Friday, June 22, 2007

Yet To Be Titled

I have completed what the book calls Part 1 with no revelations or any better understanding and most definitely feeling no better about how not to every experience disappointment with God. My normal pattern would be to not read any further. If a book does not captivate me or engage me in the first couple chapters, I usually never finish reading it. Originally I felt drawn to this book and I thought it may have been by the spirit. I may have been drawn alright, but it may have been by my soul (mind will and emotion).

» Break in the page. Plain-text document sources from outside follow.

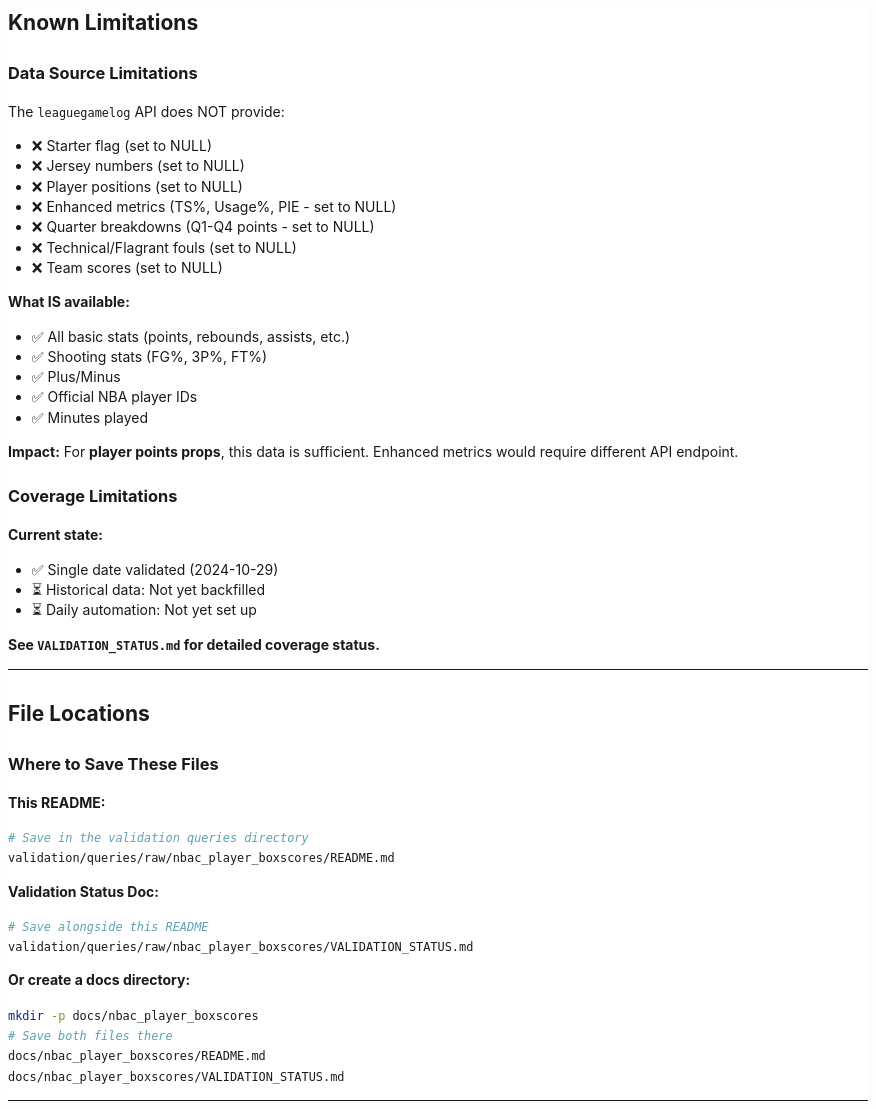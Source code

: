 
## Known Limitations

### Data Source Limitations

The `leaguegamelog` API does NOT provide:
- ❌ Starter flag (set to NULL)
- ❌ Jersey numbers (set to NULL)
- ❌ Player positions (set to NULL)
- ❌ Enhanced metrics (TS%, Usage%, PIE - set to NULL)
- ❌ Quarter breakdowns (Q1-Q4 points - set to NULL)
- ❌ Technical/Flagrant fouls (set to NULL)
- ❌ Team scores (set to NULL)

**What IS available:**
- ✅ All basic stats (points, rebounds, assists, etc.)
- ✅ Shooting stats (FG%, 3P%, FT%)
- ✅ Plus/Minus
- ✅ Official NBA player IDs
- ✅ Minutes played

**Impact:** For **player points props**, this data is sufficient. Enhanced metrics would require different API endpoint.

### Coverage Limitations

**Current state:**
- ✅ Single date validated (2024-10-29)
- ⏳ Historical data: Not yet backfilled
- ⏳ Daily automation: Not yet set up

**See `VALIDATION_STATUS.md` for detailed coverage status.**

---

## File Locations

### Where to Save These Files

**This README:**
```bash
# Save in the validation queries directory
validation/queries/raw/nbac_player_boxscores/README.md
```

**Validation Status Doc:**
```bash
# Save alongside this README
validation/queries/raw/nbac_player_boxscores/VALIDATION_STATUS.md
```

**Or create a docs directory:**
```bash
mkdir -p docs/nbac_player_boxscores
# Save both files there
docs/nbac_player_boxscores/README.md
docs/nbac_player_boxscores/VALIDATION_STATUS.md
```

---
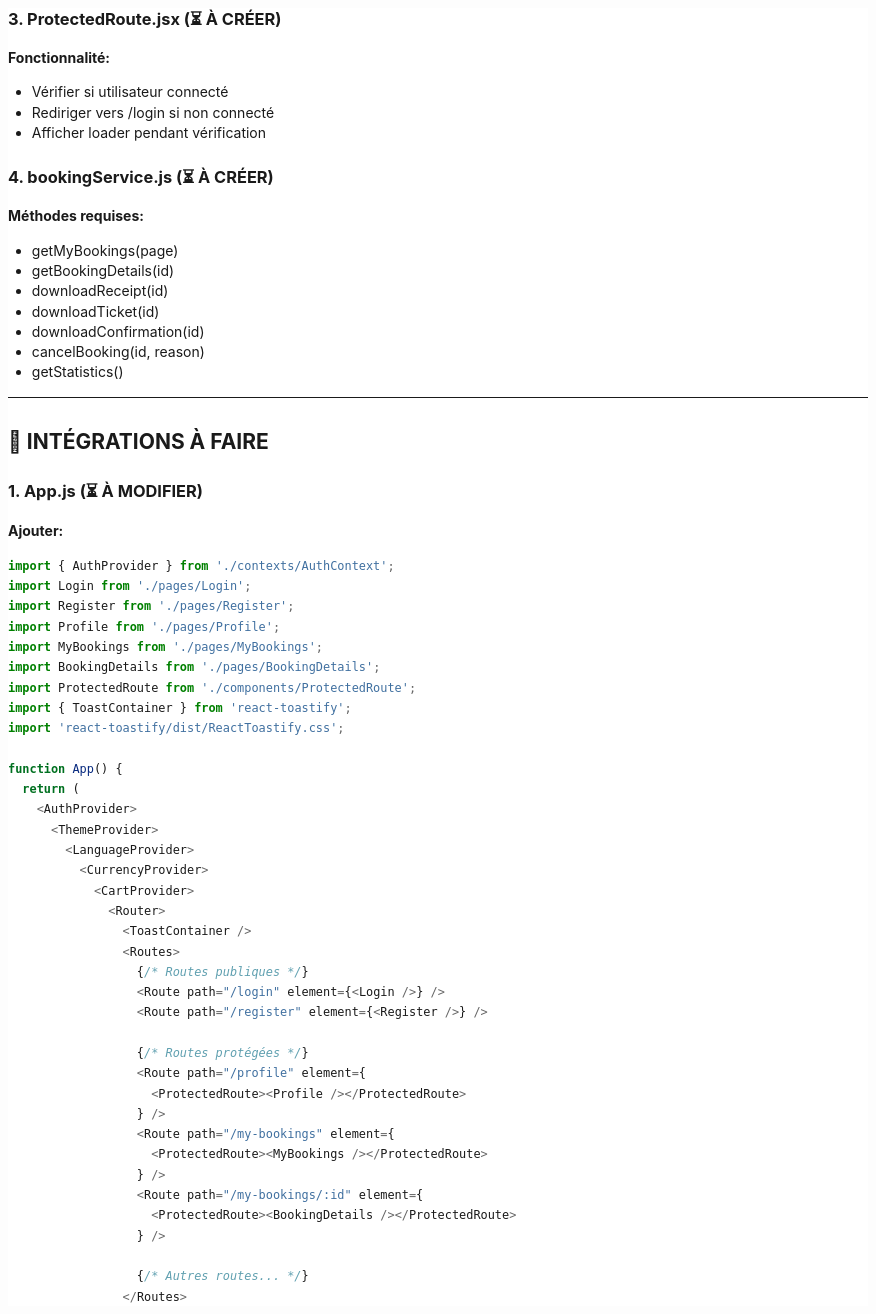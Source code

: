 ### 3. ProtectedRoute.jsx (⏳ À CRÉER)

**Fonctionnalité:**
- Vérifier si utilisateur connecté
- Rediriger vers /login si non connecté
- Afficher loader pendant vérification

### 4. bookingService.js (⏳ À CRÉER)

**Méthodes requises:**
- getMyBookings(page)
- getBookingDetails(id)
- downloadReceipt(id)
- downloadTicket(id)
- downloadConfirmation(id)
- cancelBooking(id, reason)
- getStatistics()

---

## 🔧 INTÉGRATIONS À FAIRE

### 1. App.js (⏳ À MODIFIER)

**Ajouter:**
```javascript
import { AuthProvider } from './contexts/AuthContext';
import Login from './pages/Login';
import Register from './pages/Register';
import Profile from './pages/Profile';
import MyBookings from './pages/MyBookings';
import BookingDetails from './pages/BookingDetails';
import ProtectedRoute from './components/ProtectedRoute';
import { ToastContainer } from 'react-toastify';
import 'react-toastify/dist/ReactToastify.css';

function App() {
  return (
    <AuthProvider>
      <ThemeProvider>
        <LanguageProvider>
          <CurrencyProvider>
            <CartProvider>
              <Router>
                <ToastContainer />
                <Routes>
                  {/* Routes publiques */}
                  <Route path="/login" element={<Login />} />
                  <Route path="/register" element={<Register />} />
                  
                  {/* Routes protégées */}
                  <Route path="/profile" element={
                    <ProtectedRoute><Profile /></ProtectedRoute>
                  } />
                  <Route path="/my-bookings" element={
                    <ProtectedRoute><MyBookings /></ProtectedRoute>
                  } />
                  <Route path="/my-bookings/:id" element={
                    <ProtectedRoute><BookingDetails /></ProtectedRoute>
                  } />
                  
                  {/* Autres routes... */}
                </Routes>
```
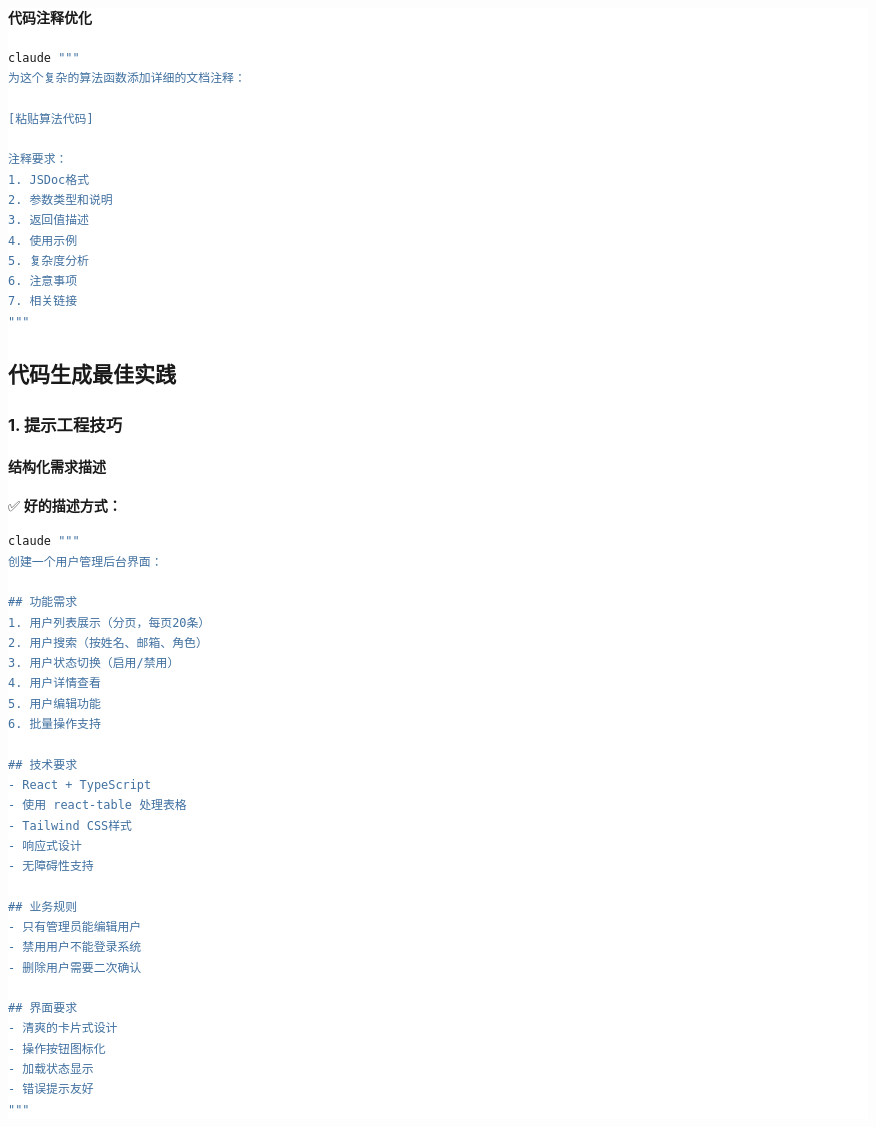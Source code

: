 #### 代码注释优化

```bash
claude """
为这个复杂的算法函数添加详细的文档注释：

[粘贴算法代码]

注释要求：
1. JSDoc格式
2. 参数类型和说明
3. 返回值描述
4. 使用示例
5. 复杂度分析
6. 注意事项
7. 相关链接
"""
```

## 代码生成最佳实践

### 1. 提示工程技巧

#### 结构化需求描述

✅ **好的描述方式：**
```bash
claude """
创建一个用户管理后台界面：

## 功能需求
1. 用户列表展示（分页，每页20条）
2. 用户搜索（按姓名、邮箱、角色）
3. 用户状态切换（启用/禁用）
4. 用户详情查看
5. 用户编辑功能
6. 批量操作支持

## 技术要求
- React + TypeScript
- 使用 react-table 处理表格
- Tailwind CSS样式
- 响应式设计
- 无障碍性支持

## 业务规则
- 只有管理员能编辑用户
- 禁用用户不能登录系统
- 删除用户需要二次确认

## 界面要求
- 清爽的卡片式设计
- 操作按钮图标化
- 加载状态显示
- 错误提示友好
"""
```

Disappointment with God definitely tries to take refuge in my mind and it almost comes off as a challenge to my will and stirs up my emotions is an understatement. Not really sure, but we're ankle deep in this so let's get in a little further. My reluctance is added to by the fact that I had not read anything other than the Bible since this time last year. Now I'm reading my first book in some time and....... let's just say I'm not blown away. Were my expectations to high or incorrectly founded? So...... disappointment?
If so, in my spirit or in the book or in Philip?
There seems to be something here to investigate. Right now I'm getting a picture of me acting as judge and jury over this material. I'm looking very exhausted as I have been sitting and acting this way for an undetermined, but very long period of time. One thing after another is coming before me and I am declaring whether it is what I expected it to be or not. I have declared death or imprisonment to a huge pile of things. I am actually running out of room to put the things I am declaring as unmet expectations or disappointments. Then over in the corner is this very small stack of things that I have determined to have not disappointed me or to have met my expectations. As I look closer it appears as though they are shivering. I ask them why they are shivering and they can hardly speak the words but after a moment they say that they are afraid. Afraid that they will not meet my expectations and that they too will one day be added to the stack of those things that have disappointed me. Perhaps that's TMI (To much information)?
I can tell you that I am not interested in fake it till you make it. I am now seeing that there is a fine line between having done all you can do (according to the word) and faking it till you make it. I am also getting an inkling that there is also a difference between being disappointed with God and experiencing the wonder of God. Wonder being the unknown of God.
There are two different types of wonder according to the dictionary.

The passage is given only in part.